Today in the US that kind of ascension is all but impossible. The public policy doesn't exist. And elite universities are priced way out of the market, charging annually the equivalent of the median earnings of a family of four. One serious side effect is the decrease in social mobility. Several studies quoted in The National Review, a conservative magazine, argue that the US now lags behind most of Western Europe, Scandinavia, Canada and Australia in terms of social mobility.
Social and economic mobility once easily distinguished the US from, say, Europe or Asia. That was the essence of the American Dream, the dream of infinite opportunity, which is slowly fading into history.

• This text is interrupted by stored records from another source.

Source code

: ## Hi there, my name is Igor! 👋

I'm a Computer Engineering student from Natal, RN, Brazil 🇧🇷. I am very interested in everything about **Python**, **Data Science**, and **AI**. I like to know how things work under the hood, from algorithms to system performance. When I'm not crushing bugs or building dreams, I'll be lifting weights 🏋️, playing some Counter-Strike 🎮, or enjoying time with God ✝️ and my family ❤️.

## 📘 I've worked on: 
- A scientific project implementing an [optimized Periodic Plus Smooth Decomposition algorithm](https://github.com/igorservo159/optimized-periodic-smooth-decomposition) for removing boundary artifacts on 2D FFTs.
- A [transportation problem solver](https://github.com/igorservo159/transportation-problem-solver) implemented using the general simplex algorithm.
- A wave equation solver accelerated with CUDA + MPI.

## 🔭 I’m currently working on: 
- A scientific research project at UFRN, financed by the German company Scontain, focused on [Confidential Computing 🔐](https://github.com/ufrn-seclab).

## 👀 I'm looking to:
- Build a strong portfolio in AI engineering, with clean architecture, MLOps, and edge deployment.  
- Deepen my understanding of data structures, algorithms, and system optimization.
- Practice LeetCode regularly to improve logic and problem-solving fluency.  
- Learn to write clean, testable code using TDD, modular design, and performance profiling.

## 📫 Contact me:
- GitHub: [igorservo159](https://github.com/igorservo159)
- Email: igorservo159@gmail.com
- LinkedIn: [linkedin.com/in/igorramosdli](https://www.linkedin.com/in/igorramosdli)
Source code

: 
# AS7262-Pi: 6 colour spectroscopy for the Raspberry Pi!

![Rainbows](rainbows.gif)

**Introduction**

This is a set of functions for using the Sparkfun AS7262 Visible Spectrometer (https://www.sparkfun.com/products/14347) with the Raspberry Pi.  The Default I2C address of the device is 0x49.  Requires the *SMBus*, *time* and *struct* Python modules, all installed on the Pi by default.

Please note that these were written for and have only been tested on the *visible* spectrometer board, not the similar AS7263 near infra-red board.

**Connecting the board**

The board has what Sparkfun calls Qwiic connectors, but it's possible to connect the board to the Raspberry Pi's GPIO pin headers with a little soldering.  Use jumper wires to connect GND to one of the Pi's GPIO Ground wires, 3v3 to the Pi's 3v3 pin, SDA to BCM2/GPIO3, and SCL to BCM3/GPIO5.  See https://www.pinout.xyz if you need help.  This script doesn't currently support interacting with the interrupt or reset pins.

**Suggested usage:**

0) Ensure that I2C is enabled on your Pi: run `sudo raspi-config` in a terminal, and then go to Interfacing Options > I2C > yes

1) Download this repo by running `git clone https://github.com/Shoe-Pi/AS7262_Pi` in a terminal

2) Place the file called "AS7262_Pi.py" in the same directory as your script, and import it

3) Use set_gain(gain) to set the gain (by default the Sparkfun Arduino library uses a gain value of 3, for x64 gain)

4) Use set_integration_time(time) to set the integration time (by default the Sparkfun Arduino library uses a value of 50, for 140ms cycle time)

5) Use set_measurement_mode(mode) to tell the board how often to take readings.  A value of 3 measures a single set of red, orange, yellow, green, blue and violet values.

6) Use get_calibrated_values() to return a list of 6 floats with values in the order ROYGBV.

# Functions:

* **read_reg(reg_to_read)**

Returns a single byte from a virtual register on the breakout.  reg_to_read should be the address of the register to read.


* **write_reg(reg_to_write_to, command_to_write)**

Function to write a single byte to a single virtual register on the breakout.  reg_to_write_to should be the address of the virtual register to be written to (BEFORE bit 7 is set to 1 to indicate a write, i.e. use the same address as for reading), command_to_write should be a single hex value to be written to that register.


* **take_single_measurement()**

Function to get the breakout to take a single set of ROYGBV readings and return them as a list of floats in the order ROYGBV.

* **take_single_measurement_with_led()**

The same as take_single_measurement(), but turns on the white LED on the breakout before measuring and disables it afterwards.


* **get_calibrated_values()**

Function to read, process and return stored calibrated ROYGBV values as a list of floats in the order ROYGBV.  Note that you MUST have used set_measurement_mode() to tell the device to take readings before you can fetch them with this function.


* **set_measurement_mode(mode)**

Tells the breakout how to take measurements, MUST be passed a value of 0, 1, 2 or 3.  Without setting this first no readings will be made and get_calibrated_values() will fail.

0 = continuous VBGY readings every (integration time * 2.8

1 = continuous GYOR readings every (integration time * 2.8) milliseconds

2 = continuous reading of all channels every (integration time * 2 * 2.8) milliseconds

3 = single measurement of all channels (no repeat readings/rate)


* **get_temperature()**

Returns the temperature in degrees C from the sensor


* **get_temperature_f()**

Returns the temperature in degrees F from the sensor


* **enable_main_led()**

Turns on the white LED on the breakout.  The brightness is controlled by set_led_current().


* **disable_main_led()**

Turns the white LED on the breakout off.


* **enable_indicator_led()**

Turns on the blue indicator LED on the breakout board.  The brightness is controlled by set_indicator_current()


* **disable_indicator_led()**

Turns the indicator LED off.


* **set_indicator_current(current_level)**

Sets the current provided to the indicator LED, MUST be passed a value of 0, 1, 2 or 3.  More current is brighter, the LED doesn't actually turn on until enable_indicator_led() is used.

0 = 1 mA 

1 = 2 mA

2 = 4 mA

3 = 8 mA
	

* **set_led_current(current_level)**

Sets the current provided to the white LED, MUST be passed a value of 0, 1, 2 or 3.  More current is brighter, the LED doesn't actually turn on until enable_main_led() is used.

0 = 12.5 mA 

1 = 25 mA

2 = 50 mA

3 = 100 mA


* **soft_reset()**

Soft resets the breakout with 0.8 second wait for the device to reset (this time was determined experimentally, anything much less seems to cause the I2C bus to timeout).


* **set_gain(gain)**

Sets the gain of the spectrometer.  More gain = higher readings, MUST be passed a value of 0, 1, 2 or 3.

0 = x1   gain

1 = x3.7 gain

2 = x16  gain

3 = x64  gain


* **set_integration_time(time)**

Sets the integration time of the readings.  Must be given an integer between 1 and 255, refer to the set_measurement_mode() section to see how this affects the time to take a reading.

Failure to invest in educational opportunity for all citizens is, in a rapidly changing global economy, a recipe for stagnation. Unfortunately, the National Party, obsessed with cutting services and increasing joblessness in response to a self-generated deficit whose proportions remain picayune in comparative terms, is bent on repeating America's failures as a sleight of hand to disguise its slow dismantling of the social safety nets. Don't get me wrong. I'm for collecting the outstanding student debt, though not in the repo-man manner that Bill English would go about it. Frankly, I wish he'd shown that zeal in oversight that might have prevented the Canterbury Finance fiasco.
In the face of increasing classroom size for economic reasons, it is startling to learn of the disproportionate support this Government is giving to a private school that caters to the children of the well-to-do as compared with the other schools. I value the work of the Collegiate School. And it's great that it's located here. But surely its economic troubles can be more easily assuaged through more systematic appeals to its very distinguished alumni than by the need to turn to the taxpayer for $3 million.
I'm not against Collegiate. We need Collegiate. It sets a standard for excellence. Such a school provides a benefit to the entire community but not exactly the educational opportunity for the sons and daughters of the not-so-well-off to achieve the dreams of their own creation. Unless the Collegiate School recognises an obligation to have its brightest students serve regularly as mentors to those students in less advantaged schools.